Input -
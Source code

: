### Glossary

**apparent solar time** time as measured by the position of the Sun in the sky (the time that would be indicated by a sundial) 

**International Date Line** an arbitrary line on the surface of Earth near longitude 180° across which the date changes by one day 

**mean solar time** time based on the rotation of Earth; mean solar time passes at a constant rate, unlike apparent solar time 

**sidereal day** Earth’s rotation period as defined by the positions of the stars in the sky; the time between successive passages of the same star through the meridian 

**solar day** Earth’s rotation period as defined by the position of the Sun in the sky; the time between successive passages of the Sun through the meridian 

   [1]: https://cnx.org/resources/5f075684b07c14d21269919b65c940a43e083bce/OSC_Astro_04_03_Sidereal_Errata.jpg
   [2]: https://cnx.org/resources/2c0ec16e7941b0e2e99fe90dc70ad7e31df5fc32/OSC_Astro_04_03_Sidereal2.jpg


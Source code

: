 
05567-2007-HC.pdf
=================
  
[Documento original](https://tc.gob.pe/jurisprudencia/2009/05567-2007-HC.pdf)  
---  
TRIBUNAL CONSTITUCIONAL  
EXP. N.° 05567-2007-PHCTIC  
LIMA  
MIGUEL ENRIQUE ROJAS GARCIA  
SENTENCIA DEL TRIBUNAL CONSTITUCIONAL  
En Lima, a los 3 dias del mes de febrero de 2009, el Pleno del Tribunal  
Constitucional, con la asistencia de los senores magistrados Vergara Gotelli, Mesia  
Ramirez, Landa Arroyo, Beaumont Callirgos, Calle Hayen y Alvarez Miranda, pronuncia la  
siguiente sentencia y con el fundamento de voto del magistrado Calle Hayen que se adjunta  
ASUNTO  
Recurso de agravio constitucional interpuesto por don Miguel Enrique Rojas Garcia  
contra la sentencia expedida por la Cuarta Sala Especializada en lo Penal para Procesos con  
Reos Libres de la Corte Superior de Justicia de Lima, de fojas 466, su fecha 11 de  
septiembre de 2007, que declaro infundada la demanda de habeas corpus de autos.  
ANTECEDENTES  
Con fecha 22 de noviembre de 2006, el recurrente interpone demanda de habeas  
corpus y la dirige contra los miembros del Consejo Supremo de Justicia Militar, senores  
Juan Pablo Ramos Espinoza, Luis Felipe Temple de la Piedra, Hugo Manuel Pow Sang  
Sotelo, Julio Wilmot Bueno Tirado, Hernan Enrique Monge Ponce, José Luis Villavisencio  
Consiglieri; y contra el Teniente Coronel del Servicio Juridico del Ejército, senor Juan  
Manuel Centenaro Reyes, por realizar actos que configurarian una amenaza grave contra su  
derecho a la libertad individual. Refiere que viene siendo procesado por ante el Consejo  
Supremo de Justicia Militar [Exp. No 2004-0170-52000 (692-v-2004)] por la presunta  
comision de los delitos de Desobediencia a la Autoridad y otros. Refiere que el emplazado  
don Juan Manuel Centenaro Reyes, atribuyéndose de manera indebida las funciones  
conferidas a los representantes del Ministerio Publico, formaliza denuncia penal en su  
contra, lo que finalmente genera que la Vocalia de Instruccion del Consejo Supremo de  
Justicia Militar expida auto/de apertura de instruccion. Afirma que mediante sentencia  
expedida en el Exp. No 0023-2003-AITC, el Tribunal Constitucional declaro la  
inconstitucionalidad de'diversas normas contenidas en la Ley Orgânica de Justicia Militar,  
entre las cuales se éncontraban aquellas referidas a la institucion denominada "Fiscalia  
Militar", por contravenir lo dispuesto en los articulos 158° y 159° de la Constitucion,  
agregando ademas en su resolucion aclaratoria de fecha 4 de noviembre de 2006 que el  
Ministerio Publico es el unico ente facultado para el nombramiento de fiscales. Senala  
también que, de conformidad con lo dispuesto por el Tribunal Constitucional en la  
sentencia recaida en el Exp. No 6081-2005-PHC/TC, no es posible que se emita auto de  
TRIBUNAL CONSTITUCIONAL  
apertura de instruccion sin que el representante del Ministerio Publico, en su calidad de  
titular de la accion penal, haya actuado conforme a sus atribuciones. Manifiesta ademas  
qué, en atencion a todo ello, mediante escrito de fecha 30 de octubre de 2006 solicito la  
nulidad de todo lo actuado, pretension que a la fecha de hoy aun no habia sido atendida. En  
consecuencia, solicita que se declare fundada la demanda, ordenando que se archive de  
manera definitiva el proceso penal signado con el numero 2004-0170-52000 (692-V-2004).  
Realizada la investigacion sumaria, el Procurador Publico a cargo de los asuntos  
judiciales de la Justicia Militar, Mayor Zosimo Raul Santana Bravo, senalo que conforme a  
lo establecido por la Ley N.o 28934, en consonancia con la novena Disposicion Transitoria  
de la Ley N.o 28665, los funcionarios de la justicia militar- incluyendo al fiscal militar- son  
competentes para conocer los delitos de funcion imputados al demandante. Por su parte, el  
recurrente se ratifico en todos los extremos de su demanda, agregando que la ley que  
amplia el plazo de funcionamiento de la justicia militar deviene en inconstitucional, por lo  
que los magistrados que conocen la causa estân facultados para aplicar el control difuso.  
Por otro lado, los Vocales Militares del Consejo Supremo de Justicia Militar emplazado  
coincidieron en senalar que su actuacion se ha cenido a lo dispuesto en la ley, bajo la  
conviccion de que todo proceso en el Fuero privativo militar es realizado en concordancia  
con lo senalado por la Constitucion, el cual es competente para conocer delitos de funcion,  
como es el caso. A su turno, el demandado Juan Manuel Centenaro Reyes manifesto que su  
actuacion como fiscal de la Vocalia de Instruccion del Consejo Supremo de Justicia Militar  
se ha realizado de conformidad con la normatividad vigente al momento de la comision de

What this task involves - Reproduce only the lines from the top of the material through the one bearing "by a sundial)", each exactly as it stands.

Solution to this task -
Source code

:### Glossary

**apparent solar time** time as measured by the position of the Sun in the sky (the time that would be indicated by a sundial) 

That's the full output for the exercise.